Immediately following that header are the sub-sound headers. Each one consists of a 64-bit integer, containing five aggressively bit-packed fields, optionally followed by a chain of extra fields:

Bits	Field
0	Set if an extra field follows
1-4	Sample rate enum
5	Channel count minus 1
6-33	Offset into the data chunk, in 16-byte units
34-63	Decoded sample count

Each extra field is 32 bits laid out as follows, with data immediately following:

Bits	Field
0	Set if another field follows
1-24	Data size in bytes
25-31	Data type

headers = []
data_offsets = []
for i in range(num_sub_sounds):
	# 8-byte base header, decoded as a 64-bit little-endian int
	headers.append(bytearray(f.read(8)))
	raw = int.from_bytes(headers[i], byteorder="little")
	extra_field = bits(raw, 0,        1)
	frequency   = bits(raw, 1,        4)
	channels    = bits(raw, 1+4,      1)  + 1
	data_offset = bits(raw, 1+4+1,    28) * 16
	samples     = bits(raw, 1+4+1+28, 30)

	# remember the offset so the data chunk can be sliced up later
	data_offsets.append(data_offset)

	# walk any extra fields chained off this sub-sound
	while extra_field:
		headers[i].extend(f.read(4))
		raw = int.from_bytes(headers[i][-4:], byteorder="little")
		extra_field = bits(raw, 0,    1)
		data_size   = bits(raw, 1,    24)
		data_type   = bits(raw, 1+24, 7)

		# data isn't parsed, just kept alongside the header
		headers[i].extend(f.read(data_size))

Next up is the name chunk which, mercifully, is much simpler. First, an array of 32-bit offsets from the start of the chunk to the start of each name's string. Then, the strings themselves—null-terminated and tightly packed.

names_chunk_start = f.tell()
name_offsets = []
names = []
for i in range(num_sub_sounds):
	name_offsets.append(int.from_bytes(f.read(4), byteorder="little"))

# pair each offset with the next so we know where each name ends
for a, b in zip(name_offsets, name_offsets[1:] + [names_chunk_size_bytes]):
	f.seek(names_chunk_start + a)
	names.append(f.read(b - a).rstrip(b'\x00').decode())

And finally the data chunk.
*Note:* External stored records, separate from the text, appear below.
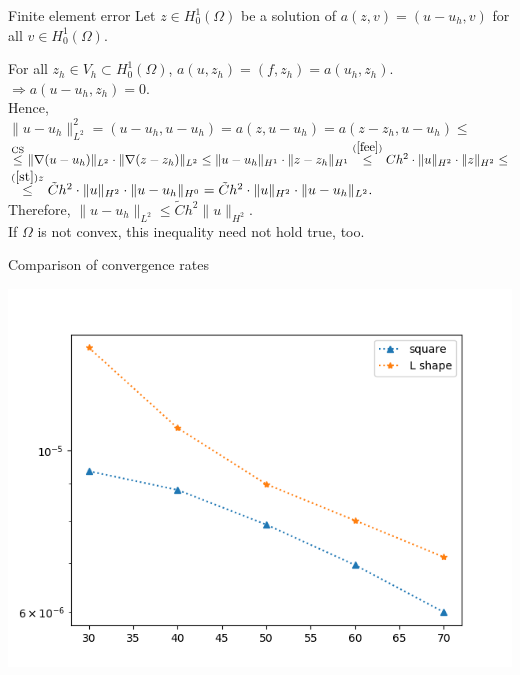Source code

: \documentclass{beamer}
\begin{document}
\begin{frame}{Finite element error}
Let $z \in H_0^1(\Omega)$ be a solution of $a(z,v) = (u-u_h,v)$ for all  $v \in H_0^1(\Omega)$.

For all $z_h \in V_h \subset H_0^1(\Omega)$, $a(u,z_h) = (f,z_h) = a(u_h,z_h)$. $\Rightarrow a(u-u_h,z_h) = 0$.\\

\medskip
Hence, $\|u-u_h\|_{L^2}^2 = (u-u_h,u-u_h) = a(z,u-u_h) = a(z-z_h,u-u_h) \leq$\\
$\overset{\text{CS}}{\leq} \|\nabla(u-u_h)\|_{L^2} \cdot \|\nabla(z-z_h)\|_{L^2} \leq \|u-u_h\|_{H^1}  \cdot \|z-z_h\|_{H^1} \overset{(\ref{fee})}{\leq} Ch^2 \cdot \|u\|_{H^2} \cdot \|z\|_{H^2} \leq$\\
$\overset{(\ref{st}) z}{\leq} \tilde{C}h^2\cdot \|u\|_{H^2} \cdot \|u-u_h\|_{H^0} = \tilde{C}h^2\cdot \|u\|_{H^2}\cdot \|u-u_h\|_{L^2}.$\\

\medskip
Therefore, $\|u-u_h\|_{L^2} \leq \tilde{C}h^2 \|u\|_{H^2}$.\\[2.5ex]

If $\Omega$ is not convex, this inequality need not hold true, too.\\[0.9cm]


\end{frame}
\begin{frame}{Comparison of convergence rates}

\includegraphics[scale =0.5 \textwidth]{convergence_rate_after_n_steps.png} 
\end{frame}
\end{document}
Encoded samples for each sub-sound aligned to 16 bytes, with the first on a 32-byte boundary. Not that we concern ourselves with any of that—we just grab everything leading up to the next sub-sound. As above, offsets are relative to the start of the chunk.

sub_sound_data = []
for start, end in zip(data_offsets, data_offsets[1:] + [data_chunk_size_bytes]):
	sub_sound_data.append(f.read(end - start))
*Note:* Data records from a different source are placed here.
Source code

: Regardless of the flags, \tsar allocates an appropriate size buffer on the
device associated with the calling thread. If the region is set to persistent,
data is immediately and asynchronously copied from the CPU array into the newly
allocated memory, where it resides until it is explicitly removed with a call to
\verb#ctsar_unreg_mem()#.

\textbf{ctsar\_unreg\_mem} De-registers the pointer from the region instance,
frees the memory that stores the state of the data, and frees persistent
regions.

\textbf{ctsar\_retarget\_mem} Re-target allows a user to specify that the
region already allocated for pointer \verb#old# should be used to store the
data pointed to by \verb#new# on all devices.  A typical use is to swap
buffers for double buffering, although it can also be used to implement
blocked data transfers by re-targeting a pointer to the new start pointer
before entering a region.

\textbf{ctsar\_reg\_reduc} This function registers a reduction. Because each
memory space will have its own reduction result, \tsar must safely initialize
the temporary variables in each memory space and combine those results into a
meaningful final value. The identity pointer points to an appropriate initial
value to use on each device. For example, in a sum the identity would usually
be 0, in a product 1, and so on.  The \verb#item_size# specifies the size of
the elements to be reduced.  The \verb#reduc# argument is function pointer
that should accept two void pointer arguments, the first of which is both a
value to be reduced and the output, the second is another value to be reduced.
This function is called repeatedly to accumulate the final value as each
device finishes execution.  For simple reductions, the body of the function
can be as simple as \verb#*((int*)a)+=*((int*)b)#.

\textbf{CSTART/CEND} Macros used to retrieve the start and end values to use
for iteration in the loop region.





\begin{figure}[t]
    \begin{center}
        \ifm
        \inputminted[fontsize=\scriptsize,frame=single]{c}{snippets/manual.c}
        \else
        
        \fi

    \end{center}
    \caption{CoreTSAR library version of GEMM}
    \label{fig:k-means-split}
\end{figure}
Having decomposed the existing bank's chunks into three separate arrays (headers, names, and sub_sound_data), I could trivially cherry-pick by name and construct a brand new .fsb file from scratch. Only one field eluded me…
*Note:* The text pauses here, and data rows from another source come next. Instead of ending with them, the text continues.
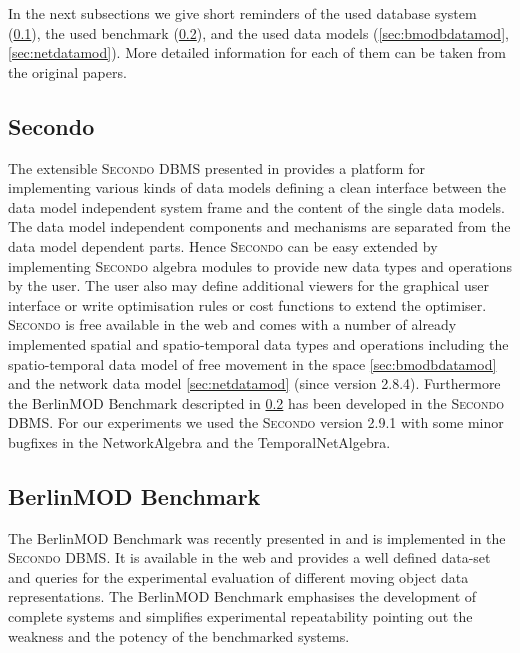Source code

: \documentclass[a4paper]{article}
\newcommand{\secondo}{\textsc{Secondo}}
\newcommand{\bmodb} {BerlinMOD Benchmark}
\begin{document}
In the next subsections we give short reminders of the used database system (\ref{sec:secondo}), the used benchmark (\ref{sec:bmodb}), and the used data models (\ref{sec:bmodbdatamod}, \ref{sec:netdatamod}). More detailed information for each of them can be taken from the original papers.
\subsection{Secondo}
\label{sec:secondo}
The extensible \secondo{} DBMS presented in \cite{686903,1054151} provides a platform for implementing various kinds of data models defining a clean interface between the data model independent system frame and the content of the single data models. The data model independent components and mechanisms are separated from the data model dependent parts. Hence \secondo{} can be easy extended by implementing \secondo{} algebra modules to provide new data types and operations by the user. The user also may define additional viewers for the graphical user interface or write optimisation rules or cost functions to extend the optimiser. \secondo{} is free available in the web \cite{secondoweb} and comes with a number of already implemented spatial and spatio-temporal data types and operations including the spatio-temporal data model of free movement in the space \ref{sec:bmodbdatamod} and the network data model \ref{sec:netdatamod} (since version 2.8.4). Furthermore the \bmodb{} descripted in \ref{sec:bmodb} has been developed in the \secondo{} DBMS. For our experiments we used the \secondo{} version 2.9.1 with some minor bugfixes in the NetworkAlgebra and the TemporalNetAlgebra.
\subsection{BerlinMOD Benchmark}
\label{sec:bmodb}
The \bmodb{} was recently presented in \cite{BerlinMODVLDB} \nocite{BerlinMOD} and is implemented in the \secondo{} DBMS. It is available in the web \cite{berlinmodweb} and provides a well defined data-set and queries for the experimental evaluation of different moving object data representations. The \bmodb{} emphasises the development of complete systems and simplifies experimental repeatability pointing out the weakness and the potency of the benchmarked systems.
\end{document}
Who Ordered the Mystery Hash

I recall trying a few things to get guid to fall out, but it didn't matter as ODST never checked it at runtime. I left it zeroed but it always bothered me. So continuing my run of using Claude to answer questions I've left unanswered, I decided to turn to the LLM once more to crack it. All it asked for was a copy of tool.exe (just the binary, not even a decompilation) and then it hit the jackpot:

fsb_header = pack("<4s I i I I I I I I Q 16s",
    id, sub_version, num_sub_sounds,
    header_chunk_size_bytes, names_chunk_size_bytes, data_chunk_size_bytes,
    data_format, data_format_version, mode,
    0, b'\x00' * 16,
)
guid = hashlib.md5(bytes(header_chunk_bytes) + fsb_header).digest()

The sub-sound header chunk first, then the FSB header with compatibilityHash and guid zeroed. Mystery solved.